======== Input ========

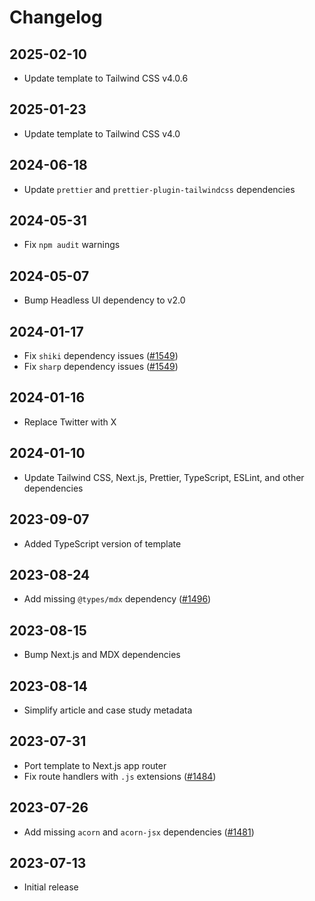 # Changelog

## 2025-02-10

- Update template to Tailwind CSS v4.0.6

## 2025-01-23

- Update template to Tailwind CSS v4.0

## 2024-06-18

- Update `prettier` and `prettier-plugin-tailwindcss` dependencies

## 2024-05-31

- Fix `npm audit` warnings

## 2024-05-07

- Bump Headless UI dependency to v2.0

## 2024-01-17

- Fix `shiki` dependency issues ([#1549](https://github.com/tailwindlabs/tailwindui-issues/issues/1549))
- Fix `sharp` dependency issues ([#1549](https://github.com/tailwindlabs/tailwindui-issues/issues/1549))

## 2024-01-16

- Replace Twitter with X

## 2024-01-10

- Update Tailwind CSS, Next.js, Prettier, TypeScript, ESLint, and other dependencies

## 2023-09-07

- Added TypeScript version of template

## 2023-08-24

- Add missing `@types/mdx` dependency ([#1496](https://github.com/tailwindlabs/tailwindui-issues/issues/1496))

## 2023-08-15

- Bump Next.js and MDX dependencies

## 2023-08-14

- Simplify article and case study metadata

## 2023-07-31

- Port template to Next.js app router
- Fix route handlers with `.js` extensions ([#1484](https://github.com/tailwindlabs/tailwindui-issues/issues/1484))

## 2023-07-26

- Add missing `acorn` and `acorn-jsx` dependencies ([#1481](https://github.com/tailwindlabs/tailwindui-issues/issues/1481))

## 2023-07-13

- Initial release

========
======== Input ========

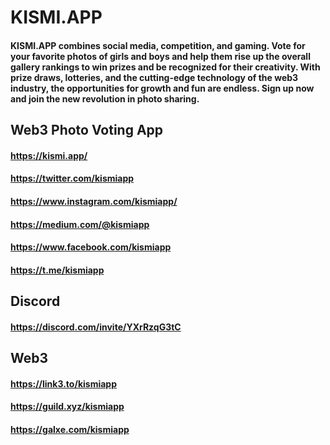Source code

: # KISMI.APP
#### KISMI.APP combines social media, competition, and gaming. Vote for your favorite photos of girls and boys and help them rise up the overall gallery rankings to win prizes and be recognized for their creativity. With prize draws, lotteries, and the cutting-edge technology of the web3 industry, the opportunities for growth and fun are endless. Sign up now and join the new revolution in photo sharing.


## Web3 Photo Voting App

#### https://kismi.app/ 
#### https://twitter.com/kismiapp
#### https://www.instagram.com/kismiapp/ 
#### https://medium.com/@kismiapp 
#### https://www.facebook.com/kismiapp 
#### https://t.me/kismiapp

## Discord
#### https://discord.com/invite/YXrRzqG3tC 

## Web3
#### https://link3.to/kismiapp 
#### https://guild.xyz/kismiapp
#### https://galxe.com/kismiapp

========

● What you should do:
Would you print, exactly as written, every line above from the one holding "#### https://t.me/kismiapp" through the one holding "#### https://galxe.com/kismiapp", with both included and no other lines?

● Final answer:
#### https://t.me/kismiapp

## Discord
#### https://discord.com/invite/YXrRzqG3tC 

## Web3
#### https://link3.to/kismiapp 
#### https://guild.xyz/kismiapp
#### https://galxe.com/kismiapp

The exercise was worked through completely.